Most are now unused for their original purpose but they remain there as a reminder of a time not so long ago.
That’s not to say that the fishing business has sunk in the waters around Grebbestad – if anything, it is actually thriving more than ever.
But things are a bit easier and more comfortable and a small base away from home isn’t as necessary.
It’s because the seafood industry is now so strong that I’m out on the boat today. Local fisherman Per Karlsson is my captain and he’s showing me around the waterways.
It’s peaceful out here and the engine has already become just background noise for me.
Per’s wooden boat is called Tuffa. Built in 1952 and renovated more recently, it’s well maintained and shows almost no scars of the fishing business.

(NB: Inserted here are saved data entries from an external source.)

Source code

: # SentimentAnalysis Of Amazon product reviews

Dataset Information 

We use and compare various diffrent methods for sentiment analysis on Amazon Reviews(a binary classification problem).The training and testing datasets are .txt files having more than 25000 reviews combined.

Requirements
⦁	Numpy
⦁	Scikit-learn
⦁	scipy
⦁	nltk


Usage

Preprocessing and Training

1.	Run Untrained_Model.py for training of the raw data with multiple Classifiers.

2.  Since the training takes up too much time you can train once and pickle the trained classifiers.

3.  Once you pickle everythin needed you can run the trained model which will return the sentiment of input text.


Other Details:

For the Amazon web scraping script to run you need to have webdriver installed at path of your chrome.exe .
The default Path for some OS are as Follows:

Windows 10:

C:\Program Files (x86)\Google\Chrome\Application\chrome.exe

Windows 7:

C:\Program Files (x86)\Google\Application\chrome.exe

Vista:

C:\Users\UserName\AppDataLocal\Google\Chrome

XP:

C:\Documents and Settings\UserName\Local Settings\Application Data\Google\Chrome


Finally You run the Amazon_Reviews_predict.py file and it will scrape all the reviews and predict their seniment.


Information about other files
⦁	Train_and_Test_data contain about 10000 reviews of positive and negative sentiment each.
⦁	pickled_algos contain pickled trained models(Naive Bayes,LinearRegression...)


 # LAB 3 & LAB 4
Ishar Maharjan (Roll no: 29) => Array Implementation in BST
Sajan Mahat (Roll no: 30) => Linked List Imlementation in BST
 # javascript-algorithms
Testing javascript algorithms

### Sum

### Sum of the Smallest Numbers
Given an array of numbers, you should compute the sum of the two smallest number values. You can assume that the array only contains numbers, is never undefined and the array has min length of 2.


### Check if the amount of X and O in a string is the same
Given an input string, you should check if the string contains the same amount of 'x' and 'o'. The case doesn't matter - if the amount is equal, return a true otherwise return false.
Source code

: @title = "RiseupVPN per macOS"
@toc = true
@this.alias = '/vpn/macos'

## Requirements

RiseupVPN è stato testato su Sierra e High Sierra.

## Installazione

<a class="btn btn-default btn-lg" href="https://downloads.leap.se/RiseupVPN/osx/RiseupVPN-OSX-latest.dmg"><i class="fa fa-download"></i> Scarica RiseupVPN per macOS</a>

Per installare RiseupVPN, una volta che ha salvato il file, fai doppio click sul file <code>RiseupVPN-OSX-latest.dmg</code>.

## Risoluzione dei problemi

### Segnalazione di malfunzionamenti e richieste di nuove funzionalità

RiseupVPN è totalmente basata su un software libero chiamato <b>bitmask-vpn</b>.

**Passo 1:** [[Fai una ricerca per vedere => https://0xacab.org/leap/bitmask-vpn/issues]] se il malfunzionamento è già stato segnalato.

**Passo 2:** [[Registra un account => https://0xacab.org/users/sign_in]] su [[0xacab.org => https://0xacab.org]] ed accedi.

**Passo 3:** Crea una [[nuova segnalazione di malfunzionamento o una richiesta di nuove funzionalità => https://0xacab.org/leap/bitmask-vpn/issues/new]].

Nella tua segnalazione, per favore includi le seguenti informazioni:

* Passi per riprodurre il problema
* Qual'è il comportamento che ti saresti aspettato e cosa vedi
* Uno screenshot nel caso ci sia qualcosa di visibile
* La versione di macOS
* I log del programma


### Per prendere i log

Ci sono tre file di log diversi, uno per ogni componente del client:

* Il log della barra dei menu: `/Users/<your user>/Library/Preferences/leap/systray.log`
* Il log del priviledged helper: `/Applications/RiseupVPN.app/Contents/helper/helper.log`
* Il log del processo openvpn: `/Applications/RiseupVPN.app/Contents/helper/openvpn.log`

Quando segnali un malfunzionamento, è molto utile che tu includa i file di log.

It’s more appropriate for the tourism business, which is lucky because that’s how he now spends most of his time.
“We have more or less 100 fisherman around Grebbestad,” he explains.
“And I think we have a lot of thousands of tourists who come here just for the fishermen and to eat fresh seafood so it’s very important.”
He’s taking me on what is known as an ‘oyster safari’. The name is a bit of a marketing gimmick because we’re not really hunting or searching for oysters – I already watched Per scoop them up from the water around his jetty just before we left.
But, as we get to a quiet bay, he turns off the engine and I get my chance to come face to face with the little creatures. It’s shucking time.
I had never really considered before how easy or hard it would be to open oysters. The few times I’ve had them at fancy restaurants they had already been opened for me.
But as Per explains how to do it, I realise there’s a bit more involved than might seem.
I put on a thick rubber glove and hold the oyster in that hand, grasp the serrated knife with the other, and try to force the blade into one end of the shell. It takes a while to find a crevice which will let the knife in.
When I do, I have to wiggle it a bit, push a bit harder, rock it back and force and mutter a few swear words until I break through and can jimmy the oyster open.
It’s probably taken me a couple of minutes… but it’s only my first try.
Per’s brother Lars is one of the best oyster shuckers there is. He recently came third in the Oyster Opening World Cup (yes, there’s such a thing) and is ranked second in Sweden.
At the World Cup he opened 30 oysters perfectly in just 2 minutes and 45 seconds.
Per and Lars Karlsson now run a tourism business called Everts Sjobod which offers an intimate look into the fishing world around the water of Grebbestad with offerings like this oyster safari.
“We started are business ten years ago,” Per tells me as we sit down for a traditional fika (coffee break) in his boatshed after we return from the water.
“We started with lobster fishing and then oyster tasting and, five years ago, mackerel and crabs. We then start with the boat and now you can stay overnight here.”
And staying overnight is what makes the experience even more special.
The boat trip and the seafood is traditional and a real highlight of Sweden’s west coast but being able to sleep in this beautifully renovated boathouse right on the water gives you a sense of seaside peace that many accommodation options in the area can’t offer.
Despite the tourists who do come here in the summer for the seafood, Grebbestad and the area around it still feels authentic.
Although some of the fishermen have turned to tourism – and even more sell their catches to tourists – much here is done as it always has been.
“Fishermen here want to protect the area because their children maybe fish too,” Per says.
“It’s a marine park outside here so the big boats aren’t allowed to come here – only the small boats are allowed to fish here and they do it in a very good way.”
They may not be using their little huts as much as before but, when it comes to seafood, this is still Sweden’s pearl in the oyster.
Time Travel Turtle was a guest of the West Sweden Tourist Board but the opinions, over-written descriptions and bad jokes are his own.